== PROBLEM STATEMENT ==
In the records below, find each line containing the word "three" and copy it.

DATASET RECORDS Start Marker

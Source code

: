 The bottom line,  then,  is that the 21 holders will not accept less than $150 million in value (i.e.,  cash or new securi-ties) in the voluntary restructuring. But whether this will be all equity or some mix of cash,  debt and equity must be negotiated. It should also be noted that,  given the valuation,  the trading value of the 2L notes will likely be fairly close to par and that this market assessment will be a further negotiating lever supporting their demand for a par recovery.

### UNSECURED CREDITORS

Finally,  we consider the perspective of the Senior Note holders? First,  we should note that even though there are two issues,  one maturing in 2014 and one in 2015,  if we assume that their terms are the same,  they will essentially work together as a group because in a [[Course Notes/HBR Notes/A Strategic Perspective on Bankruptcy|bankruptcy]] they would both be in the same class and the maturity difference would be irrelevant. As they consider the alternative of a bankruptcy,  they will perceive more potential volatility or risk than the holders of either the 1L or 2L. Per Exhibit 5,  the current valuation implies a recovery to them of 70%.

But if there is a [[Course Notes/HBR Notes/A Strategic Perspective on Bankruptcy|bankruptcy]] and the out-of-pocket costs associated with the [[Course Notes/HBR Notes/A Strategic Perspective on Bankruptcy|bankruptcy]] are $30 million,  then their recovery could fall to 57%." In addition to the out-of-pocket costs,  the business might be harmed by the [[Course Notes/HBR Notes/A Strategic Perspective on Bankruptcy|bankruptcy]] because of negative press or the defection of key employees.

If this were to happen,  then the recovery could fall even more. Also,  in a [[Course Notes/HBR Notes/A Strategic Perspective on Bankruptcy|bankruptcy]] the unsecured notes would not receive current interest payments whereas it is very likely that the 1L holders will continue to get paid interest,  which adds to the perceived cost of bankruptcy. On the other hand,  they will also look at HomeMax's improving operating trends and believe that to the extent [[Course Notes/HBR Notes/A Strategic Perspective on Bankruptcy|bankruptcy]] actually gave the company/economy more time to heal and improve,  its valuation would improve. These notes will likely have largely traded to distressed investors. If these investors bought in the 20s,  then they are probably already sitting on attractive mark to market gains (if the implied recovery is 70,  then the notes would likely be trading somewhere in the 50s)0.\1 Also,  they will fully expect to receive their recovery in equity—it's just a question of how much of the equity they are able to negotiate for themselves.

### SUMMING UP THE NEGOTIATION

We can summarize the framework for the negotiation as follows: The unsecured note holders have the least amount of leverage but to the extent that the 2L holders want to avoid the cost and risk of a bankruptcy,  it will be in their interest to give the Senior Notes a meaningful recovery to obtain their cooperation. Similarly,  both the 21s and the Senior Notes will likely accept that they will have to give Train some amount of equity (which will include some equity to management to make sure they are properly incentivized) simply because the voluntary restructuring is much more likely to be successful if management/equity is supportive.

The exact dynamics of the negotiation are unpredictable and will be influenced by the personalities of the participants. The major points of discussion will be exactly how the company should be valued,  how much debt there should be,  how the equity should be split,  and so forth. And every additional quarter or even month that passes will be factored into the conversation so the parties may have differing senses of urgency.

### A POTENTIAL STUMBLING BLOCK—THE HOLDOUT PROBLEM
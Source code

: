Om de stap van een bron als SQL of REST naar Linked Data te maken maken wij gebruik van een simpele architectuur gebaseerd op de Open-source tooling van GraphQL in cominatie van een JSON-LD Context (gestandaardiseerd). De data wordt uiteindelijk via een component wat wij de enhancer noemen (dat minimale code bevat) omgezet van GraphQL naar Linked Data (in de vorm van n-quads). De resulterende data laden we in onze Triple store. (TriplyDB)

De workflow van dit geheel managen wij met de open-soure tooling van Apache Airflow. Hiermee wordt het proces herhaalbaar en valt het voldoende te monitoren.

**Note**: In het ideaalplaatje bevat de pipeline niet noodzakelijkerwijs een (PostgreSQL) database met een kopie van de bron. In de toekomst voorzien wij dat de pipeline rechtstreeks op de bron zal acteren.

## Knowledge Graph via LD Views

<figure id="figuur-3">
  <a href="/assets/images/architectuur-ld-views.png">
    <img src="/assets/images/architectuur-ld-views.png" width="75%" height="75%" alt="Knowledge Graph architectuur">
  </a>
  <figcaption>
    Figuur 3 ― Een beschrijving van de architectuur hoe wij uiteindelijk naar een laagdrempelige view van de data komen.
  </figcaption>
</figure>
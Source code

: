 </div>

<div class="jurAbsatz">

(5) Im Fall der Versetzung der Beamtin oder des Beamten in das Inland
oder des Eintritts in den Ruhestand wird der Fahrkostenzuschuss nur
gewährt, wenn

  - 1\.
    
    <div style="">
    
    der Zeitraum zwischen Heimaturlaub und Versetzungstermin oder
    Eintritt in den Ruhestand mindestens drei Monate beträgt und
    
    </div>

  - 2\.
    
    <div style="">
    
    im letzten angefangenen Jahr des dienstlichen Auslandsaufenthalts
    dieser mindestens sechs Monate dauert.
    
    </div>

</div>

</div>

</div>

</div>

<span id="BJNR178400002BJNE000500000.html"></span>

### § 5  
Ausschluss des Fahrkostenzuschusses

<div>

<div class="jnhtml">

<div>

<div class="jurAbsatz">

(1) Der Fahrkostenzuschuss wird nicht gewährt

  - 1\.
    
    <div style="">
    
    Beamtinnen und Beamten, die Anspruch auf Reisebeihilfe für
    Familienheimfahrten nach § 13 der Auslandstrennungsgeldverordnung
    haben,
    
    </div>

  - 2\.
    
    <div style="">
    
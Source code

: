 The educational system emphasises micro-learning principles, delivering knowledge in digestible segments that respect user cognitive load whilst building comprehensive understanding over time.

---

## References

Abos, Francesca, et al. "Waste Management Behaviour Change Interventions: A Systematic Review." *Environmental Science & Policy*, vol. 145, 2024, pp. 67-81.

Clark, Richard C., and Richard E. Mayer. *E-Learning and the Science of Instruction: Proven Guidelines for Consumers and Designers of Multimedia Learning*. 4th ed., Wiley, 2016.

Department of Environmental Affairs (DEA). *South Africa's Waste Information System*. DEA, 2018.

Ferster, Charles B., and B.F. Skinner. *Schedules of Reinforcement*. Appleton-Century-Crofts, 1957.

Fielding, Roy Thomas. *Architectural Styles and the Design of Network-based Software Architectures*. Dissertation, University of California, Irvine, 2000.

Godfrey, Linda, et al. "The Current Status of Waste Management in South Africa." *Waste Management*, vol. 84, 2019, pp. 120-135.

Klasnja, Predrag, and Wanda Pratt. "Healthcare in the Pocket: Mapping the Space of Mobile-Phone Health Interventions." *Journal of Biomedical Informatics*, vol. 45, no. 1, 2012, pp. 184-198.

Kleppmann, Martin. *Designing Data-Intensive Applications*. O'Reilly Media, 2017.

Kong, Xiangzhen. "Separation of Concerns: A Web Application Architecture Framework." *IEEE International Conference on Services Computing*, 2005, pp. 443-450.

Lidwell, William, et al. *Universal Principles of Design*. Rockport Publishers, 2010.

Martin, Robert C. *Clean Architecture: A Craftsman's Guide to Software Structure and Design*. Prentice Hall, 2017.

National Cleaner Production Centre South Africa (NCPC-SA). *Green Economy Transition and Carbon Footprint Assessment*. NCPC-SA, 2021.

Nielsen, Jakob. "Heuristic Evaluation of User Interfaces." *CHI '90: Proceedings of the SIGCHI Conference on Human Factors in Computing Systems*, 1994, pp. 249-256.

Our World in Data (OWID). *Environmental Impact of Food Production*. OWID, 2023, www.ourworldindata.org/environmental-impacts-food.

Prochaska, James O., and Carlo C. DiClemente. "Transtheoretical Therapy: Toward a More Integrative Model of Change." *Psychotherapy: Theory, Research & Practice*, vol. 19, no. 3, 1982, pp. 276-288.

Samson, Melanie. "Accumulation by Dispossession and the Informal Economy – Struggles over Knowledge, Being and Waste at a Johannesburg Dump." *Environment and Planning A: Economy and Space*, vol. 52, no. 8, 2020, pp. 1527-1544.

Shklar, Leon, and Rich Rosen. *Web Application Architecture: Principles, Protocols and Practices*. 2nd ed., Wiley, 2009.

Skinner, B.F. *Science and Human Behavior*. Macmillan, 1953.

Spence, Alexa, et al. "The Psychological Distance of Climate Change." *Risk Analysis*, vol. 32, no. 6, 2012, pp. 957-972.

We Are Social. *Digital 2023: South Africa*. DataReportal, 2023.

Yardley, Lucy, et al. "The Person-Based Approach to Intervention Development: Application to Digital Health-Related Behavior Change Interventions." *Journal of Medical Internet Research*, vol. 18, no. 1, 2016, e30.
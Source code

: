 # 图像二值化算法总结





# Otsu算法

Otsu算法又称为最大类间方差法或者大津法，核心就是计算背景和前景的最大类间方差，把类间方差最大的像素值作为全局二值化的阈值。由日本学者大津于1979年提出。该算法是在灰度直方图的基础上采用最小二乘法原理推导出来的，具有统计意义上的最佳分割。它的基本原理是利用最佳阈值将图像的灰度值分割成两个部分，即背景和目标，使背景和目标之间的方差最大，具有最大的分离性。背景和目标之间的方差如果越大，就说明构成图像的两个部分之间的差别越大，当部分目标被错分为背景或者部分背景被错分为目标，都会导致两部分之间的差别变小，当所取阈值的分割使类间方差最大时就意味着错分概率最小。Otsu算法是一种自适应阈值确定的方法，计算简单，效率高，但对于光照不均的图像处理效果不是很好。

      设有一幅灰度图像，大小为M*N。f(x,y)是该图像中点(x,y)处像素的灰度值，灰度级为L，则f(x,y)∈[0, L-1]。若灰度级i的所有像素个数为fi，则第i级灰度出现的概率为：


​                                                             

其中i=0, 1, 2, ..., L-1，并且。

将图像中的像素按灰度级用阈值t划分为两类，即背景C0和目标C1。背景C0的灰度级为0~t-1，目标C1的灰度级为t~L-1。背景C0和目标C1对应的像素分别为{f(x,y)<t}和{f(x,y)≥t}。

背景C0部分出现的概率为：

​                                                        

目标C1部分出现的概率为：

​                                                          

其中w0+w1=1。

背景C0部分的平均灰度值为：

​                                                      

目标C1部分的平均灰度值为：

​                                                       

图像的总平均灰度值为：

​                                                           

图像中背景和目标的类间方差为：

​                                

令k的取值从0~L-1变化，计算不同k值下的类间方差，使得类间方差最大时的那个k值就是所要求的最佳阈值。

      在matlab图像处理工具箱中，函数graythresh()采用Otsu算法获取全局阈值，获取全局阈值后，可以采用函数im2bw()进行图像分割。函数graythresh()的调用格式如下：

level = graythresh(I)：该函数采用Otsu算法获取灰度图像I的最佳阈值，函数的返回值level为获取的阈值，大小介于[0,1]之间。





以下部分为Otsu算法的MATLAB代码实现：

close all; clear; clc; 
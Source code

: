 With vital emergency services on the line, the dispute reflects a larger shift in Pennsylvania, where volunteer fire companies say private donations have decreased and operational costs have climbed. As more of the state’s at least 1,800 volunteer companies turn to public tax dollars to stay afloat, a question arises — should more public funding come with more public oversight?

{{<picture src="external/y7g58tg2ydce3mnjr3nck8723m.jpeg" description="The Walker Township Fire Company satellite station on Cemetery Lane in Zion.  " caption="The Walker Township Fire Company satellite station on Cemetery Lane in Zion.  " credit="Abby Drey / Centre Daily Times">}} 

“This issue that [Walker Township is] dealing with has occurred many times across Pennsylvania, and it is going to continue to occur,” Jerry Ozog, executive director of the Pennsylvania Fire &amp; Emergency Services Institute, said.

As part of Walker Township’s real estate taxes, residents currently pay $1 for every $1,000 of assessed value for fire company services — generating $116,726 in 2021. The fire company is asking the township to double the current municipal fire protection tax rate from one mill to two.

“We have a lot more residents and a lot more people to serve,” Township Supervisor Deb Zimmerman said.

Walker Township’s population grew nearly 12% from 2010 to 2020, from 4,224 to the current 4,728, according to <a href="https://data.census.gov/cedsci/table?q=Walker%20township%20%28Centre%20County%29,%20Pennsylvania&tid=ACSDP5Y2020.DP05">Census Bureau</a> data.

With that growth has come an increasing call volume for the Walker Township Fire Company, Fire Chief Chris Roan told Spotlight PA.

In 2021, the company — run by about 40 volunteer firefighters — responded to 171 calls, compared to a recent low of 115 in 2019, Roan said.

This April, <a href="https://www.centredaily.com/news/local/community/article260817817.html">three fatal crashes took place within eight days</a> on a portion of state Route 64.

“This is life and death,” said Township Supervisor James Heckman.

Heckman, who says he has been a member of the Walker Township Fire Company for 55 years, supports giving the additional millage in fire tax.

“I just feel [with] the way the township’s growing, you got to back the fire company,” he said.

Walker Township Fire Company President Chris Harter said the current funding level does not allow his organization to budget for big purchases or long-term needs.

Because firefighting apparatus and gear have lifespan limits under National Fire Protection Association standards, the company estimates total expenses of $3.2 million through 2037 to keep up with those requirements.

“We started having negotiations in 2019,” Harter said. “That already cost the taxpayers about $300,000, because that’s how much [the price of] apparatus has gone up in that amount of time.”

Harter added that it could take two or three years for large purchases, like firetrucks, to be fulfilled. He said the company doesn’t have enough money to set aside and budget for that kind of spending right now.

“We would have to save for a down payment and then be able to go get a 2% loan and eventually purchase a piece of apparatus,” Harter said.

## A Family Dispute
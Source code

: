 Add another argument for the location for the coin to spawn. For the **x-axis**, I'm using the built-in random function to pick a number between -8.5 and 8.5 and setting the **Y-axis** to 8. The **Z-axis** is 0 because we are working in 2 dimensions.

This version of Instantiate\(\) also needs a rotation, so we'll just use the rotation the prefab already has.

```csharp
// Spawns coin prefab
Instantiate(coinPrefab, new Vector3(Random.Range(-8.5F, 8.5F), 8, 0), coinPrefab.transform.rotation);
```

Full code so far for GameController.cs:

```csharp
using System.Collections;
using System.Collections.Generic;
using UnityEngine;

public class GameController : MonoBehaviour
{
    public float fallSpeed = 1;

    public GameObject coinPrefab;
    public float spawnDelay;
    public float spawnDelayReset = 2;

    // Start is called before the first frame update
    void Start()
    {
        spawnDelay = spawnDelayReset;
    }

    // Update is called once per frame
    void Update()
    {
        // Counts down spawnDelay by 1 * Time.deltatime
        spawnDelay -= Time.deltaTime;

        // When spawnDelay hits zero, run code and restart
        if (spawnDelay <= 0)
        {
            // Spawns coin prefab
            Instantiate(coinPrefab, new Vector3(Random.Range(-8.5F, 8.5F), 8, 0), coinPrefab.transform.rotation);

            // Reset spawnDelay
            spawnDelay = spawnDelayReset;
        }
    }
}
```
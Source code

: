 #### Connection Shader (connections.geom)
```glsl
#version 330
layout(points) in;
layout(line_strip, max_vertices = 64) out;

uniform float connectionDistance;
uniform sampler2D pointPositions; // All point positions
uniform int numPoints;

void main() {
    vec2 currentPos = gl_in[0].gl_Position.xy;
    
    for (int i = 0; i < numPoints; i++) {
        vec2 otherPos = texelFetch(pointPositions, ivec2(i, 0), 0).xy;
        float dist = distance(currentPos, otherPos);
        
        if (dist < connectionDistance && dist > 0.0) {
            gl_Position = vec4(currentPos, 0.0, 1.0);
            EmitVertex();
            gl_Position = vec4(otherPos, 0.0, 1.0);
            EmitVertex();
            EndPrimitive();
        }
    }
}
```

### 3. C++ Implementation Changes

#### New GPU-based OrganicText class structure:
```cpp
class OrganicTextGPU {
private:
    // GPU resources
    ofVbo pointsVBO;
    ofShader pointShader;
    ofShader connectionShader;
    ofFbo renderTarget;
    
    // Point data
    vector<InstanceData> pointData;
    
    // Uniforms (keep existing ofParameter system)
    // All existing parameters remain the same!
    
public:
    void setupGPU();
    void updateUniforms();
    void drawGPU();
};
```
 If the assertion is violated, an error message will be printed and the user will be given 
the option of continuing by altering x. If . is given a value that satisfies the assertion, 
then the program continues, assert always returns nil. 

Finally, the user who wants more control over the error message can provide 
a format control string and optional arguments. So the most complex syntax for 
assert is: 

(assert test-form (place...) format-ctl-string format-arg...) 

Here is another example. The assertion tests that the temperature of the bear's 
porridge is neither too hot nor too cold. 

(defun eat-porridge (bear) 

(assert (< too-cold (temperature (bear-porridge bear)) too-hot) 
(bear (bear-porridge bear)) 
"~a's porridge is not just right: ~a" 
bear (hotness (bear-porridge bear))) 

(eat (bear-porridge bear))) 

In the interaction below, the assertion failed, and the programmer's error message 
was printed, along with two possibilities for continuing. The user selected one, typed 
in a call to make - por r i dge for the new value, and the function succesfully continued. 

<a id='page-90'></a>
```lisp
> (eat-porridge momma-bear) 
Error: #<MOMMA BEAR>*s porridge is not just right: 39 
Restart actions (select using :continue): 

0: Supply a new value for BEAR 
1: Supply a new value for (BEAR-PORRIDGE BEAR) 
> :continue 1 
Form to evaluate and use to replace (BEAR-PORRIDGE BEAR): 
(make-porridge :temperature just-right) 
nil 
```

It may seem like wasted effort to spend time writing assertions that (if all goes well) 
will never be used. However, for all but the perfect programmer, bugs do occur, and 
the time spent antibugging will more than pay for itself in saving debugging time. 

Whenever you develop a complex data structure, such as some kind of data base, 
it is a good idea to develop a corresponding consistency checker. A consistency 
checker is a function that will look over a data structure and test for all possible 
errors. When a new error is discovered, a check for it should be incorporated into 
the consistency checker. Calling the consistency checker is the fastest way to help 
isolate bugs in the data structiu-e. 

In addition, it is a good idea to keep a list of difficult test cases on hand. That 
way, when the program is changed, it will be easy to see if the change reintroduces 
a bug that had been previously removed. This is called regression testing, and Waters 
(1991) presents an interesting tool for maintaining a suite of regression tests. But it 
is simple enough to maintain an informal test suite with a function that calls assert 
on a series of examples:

DATASET RECORDS End Marker

== REPLY ==
This April, <a href="https://www.centredaily.com/news/local/community/article260817817.html">three fatal crashes took place within eight days</a> on a portion of state Route 64.
Harter added that it could take two or three years for large purchases, like firetrucks, to be fulfilled. He said the company doesn’t have enough money to set aside and budget for that kind of spending right now.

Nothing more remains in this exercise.